Baked Sole Fillets with Herbs and Bread Crumbs
Serves: 6 Servings
- 2-3 Tablespoons parsley minced
- 2-3 Tablespoons chives minced
- 1 teaspoon lemon zest finely grated
- 5 Tablespoons butter
- salt, pepper
- ⅔ cup panko bread crumbs
- 6 (about 6 oz each) sole fillets or you can use flounder
- 1 Tablespoon Dijon mustard
- 1-2 garlic cloves minced
- Preheat the oven to 325 degrees. Melt the butter in a skillet and cook the minced garlic on medium heat for about 30 seconds. Take the garlic butter off the heat. Pour all but 1 Tablespoon of the butter in a small bowl and set aside.
- Wipe the skillet with a paper towel and put the 1 Tablespoon of butter back in the skillet. Add the panko bread crumbs. Cook over medium heat, stirring frequently, until the crumbs are golden. Add ½ - 1 Tablespoon of minced herbs to the breadcrumbs. Set aside.
- Mix the rest of the minced herbs with the lemon zest.
- Pat the fish dry with paper towels. Season each side with salt and pepper. Lay the fish with the narrow end pointed away from you.Spread a thin layer of mustard on each fillet. Sprinkle with the minced herbs and lemon zest. Drizzle about a teaspoon of the garlic butter over each of the fillets.
- Roll up the fillets tightly, starting with the widest side. Place seam side down on a baking dish and drizzle the rest of the butter over the fish bundles.

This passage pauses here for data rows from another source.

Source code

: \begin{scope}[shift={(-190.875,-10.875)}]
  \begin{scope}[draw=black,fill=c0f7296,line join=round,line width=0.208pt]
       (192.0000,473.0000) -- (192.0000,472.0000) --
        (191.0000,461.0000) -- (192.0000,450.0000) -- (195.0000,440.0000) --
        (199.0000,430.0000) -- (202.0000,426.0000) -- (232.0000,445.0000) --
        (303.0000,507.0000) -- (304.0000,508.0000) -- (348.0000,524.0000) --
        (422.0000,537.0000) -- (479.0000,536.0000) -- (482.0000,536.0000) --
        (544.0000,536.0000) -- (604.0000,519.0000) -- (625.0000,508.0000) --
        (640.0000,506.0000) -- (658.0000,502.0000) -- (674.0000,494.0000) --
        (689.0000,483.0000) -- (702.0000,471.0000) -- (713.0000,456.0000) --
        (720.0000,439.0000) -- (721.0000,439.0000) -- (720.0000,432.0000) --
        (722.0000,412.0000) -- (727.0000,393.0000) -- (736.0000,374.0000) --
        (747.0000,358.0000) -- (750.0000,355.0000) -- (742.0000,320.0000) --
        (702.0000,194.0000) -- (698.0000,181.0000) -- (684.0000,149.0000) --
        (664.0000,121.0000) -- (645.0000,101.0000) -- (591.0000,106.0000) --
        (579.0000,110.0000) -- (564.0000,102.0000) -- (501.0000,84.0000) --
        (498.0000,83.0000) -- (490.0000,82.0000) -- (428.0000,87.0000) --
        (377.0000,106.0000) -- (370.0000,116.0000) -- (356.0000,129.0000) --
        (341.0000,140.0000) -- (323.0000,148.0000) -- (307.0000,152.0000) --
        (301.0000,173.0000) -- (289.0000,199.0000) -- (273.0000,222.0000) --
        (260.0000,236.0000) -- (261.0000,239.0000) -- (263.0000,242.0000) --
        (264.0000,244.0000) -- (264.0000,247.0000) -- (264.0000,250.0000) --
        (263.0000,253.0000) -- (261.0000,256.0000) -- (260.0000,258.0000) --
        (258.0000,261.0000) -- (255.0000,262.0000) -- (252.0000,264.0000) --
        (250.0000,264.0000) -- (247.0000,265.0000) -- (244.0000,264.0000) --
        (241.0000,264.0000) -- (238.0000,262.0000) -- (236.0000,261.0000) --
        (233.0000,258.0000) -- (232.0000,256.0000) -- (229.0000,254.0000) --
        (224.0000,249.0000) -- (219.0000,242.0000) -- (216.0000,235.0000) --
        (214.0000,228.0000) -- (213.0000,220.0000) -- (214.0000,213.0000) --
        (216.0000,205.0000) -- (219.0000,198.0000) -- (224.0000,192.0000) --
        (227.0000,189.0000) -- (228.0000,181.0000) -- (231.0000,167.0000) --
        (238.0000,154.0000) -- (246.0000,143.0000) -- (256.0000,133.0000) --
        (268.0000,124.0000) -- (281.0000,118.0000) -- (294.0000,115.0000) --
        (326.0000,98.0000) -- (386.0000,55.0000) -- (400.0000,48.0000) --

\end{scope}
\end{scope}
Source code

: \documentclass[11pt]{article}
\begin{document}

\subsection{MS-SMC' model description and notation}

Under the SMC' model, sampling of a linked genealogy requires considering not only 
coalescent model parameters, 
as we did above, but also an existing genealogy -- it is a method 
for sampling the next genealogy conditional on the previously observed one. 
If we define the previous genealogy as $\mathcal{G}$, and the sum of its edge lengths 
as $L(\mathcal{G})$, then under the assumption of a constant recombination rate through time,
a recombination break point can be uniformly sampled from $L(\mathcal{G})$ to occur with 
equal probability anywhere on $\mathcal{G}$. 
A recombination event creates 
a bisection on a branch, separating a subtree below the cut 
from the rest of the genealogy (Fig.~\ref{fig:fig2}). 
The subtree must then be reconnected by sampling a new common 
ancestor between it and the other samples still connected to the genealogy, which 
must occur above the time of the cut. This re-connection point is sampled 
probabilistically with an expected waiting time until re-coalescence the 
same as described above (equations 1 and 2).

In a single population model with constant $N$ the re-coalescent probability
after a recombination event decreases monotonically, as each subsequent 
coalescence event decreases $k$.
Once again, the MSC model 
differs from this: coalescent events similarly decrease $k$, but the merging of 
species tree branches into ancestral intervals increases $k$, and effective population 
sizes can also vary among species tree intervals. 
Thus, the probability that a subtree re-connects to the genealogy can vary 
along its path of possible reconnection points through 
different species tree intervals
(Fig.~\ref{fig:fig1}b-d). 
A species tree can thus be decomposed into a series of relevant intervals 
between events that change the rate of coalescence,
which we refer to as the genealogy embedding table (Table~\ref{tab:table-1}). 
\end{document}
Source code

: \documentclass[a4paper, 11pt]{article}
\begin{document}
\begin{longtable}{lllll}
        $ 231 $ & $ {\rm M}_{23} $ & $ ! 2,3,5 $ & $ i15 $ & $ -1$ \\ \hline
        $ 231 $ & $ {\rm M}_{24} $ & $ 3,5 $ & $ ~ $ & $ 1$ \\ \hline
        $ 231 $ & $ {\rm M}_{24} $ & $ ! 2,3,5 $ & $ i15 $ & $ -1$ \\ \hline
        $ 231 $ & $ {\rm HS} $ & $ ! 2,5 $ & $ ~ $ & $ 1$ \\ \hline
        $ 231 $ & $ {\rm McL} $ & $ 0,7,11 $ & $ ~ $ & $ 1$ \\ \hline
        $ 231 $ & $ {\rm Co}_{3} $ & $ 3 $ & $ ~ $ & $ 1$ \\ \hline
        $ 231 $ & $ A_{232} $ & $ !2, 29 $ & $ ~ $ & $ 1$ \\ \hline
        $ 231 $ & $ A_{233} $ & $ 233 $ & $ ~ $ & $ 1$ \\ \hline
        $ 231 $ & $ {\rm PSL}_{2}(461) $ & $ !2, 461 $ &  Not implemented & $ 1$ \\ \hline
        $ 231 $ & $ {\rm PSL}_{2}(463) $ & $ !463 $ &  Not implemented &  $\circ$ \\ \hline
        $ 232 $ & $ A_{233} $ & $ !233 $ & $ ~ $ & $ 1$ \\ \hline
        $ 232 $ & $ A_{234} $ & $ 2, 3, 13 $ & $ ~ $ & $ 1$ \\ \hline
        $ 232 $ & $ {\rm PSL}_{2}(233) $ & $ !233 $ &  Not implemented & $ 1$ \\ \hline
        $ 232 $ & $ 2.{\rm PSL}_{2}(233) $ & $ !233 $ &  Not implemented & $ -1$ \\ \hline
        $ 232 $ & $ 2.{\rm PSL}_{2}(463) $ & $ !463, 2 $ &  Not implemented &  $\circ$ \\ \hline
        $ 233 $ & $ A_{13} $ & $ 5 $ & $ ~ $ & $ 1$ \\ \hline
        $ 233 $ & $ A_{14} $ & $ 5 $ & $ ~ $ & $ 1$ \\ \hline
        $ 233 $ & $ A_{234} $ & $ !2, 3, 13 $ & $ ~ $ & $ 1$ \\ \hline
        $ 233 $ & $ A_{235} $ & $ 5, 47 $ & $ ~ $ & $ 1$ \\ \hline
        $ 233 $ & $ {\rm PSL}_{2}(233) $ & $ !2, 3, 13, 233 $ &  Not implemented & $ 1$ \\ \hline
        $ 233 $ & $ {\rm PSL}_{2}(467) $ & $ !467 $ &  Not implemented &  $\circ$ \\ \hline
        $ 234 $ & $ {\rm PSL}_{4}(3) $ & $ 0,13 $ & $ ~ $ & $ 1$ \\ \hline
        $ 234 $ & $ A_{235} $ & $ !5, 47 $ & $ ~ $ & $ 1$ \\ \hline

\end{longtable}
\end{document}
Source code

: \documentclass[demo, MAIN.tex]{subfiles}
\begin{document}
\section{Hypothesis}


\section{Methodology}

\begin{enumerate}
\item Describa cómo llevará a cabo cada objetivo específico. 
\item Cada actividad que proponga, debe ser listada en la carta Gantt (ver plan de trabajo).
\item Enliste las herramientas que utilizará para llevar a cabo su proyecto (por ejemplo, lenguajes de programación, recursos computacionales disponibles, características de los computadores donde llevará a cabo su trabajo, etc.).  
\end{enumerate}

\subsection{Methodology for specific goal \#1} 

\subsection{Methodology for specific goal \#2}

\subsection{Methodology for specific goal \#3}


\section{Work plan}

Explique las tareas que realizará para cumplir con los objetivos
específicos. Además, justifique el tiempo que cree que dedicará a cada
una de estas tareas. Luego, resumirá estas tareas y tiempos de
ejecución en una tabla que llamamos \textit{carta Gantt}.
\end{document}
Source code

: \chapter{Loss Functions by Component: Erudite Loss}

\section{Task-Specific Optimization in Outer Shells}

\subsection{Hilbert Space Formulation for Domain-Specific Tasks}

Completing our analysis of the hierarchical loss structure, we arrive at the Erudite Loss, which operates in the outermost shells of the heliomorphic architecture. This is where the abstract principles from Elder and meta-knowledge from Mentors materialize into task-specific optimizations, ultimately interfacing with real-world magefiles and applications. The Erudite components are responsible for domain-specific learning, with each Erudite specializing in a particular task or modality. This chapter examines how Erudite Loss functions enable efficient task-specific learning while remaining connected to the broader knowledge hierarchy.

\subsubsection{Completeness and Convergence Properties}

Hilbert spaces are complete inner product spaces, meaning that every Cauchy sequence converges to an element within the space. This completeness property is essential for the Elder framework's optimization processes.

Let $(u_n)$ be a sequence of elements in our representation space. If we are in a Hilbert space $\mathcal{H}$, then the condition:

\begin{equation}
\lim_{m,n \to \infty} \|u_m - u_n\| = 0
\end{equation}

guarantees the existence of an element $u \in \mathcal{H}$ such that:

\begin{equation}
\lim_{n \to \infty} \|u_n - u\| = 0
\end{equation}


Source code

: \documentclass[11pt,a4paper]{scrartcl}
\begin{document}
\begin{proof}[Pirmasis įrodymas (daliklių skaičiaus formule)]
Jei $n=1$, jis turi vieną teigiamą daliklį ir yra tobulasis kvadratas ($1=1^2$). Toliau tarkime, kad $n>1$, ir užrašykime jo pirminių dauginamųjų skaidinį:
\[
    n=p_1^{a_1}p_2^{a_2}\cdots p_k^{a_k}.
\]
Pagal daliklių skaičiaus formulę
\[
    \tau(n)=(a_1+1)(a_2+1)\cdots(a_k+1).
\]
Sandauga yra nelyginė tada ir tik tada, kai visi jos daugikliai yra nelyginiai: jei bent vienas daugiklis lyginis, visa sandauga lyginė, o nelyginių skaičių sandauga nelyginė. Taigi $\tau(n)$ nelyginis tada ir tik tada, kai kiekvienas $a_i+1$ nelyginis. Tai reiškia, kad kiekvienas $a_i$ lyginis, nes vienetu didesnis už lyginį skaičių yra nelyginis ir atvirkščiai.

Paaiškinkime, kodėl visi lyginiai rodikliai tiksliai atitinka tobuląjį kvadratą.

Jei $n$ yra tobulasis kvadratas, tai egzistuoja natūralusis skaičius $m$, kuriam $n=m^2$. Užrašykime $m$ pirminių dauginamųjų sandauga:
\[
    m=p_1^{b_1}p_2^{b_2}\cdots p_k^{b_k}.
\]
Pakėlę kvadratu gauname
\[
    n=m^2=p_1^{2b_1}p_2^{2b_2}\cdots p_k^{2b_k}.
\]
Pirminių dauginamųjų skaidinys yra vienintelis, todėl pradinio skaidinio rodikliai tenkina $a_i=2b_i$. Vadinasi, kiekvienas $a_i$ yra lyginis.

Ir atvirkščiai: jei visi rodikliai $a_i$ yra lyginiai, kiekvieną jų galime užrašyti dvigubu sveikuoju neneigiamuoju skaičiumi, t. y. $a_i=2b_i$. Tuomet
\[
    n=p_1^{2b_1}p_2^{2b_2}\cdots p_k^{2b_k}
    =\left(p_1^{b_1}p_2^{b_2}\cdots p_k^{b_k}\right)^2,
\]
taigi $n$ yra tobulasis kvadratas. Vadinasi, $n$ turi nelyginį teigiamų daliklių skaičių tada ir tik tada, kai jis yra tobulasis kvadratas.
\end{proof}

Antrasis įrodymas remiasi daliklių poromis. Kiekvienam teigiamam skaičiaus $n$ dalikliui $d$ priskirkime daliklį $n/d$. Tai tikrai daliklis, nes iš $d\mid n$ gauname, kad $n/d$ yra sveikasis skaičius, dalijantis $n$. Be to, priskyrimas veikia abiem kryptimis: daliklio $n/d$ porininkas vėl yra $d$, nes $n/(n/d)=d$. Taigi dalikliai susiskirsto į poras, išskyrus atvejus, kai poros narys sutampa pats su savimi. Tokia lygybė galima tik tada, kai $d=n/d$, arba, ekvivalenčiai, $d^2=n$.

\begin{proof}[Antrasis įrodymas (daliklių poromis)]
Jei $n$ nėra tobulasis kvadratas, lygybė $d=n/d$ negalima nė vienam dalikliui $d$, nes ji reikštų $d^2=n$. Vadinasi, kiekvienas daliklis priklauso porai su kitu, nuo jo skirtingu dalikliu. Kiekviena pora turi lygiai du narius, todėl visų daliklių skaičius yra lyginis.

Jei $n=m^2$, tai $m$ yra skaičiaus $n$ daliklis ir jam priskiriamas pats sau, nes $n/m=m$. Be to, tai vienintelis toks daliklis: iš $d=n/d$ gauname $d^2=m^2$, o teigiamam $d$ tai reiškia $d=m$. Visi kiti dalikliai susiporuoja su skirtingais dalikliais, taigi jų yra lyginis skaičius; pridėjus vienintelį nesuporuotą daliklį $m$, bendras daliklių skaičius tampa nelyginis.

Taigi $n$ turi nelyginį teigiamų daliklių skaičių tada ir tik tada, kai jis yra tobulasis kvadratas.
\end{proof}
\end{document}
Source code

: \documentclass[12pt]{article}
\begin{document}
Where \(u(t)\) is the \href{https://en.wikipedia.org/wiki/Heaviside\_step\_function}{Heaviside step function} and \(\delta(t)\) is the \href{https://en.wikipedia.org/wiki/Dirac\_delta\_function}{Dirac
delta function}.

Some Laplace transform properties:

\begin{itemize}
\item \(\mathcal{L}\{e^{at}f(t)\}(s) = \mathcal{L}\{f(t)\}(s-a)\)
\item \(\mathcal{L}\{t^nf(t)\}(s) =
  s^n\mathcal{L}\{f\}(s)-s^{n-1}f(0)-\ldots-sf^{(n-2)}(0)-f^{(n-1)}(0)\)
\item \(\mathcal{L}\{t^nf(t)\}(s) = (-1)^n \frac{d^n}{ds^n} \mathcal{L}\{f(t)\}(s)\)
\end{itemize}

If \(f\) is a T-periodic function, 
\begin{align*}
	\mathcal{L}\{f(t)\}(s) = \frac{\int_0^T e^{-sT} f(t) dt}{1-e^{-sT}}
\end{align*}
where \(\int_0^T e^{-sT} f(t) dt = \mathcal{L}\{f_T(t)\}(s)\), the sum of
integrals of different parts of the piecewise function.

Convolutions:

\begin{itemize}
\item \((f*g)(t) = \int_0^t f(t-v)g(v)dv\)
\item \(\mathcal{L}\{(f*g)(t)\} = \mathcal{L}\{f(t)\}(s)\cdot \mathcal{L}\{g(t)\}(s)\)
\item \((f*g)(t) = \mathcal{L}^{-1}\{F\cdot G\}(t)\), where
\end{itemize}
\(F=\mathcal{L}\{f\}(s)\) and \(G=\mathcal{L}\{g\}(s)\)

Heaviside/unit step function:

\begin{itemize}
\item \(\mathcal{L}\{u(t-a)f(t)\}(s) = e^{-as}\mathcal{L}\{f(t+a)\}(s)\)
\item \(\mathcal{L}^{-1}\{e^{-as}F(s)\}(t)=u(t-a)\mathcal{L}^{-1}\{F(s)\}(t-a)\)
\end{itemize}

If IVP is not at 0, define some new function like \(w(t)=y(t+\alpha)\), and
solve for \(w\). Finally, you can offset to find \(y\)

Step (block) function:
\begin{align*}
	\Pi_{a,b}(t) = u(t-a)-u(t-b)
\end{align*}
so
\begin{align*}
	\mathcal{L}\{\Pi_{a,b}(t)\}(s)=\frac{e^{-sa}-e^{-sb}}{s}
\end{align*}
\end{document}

- Cover with aluminum foil and bake until the center of the fish is 135 degrees. When the fish is 135 degrees in the center, (you'll need to cook it for 15-25 minutes, depending on how thick the fish is) sprinkle half the breadcrumb mixture over the fish and cook for 5 more minutes, uncovered. Sprinkle with the remaining breadcrumbs right before serving.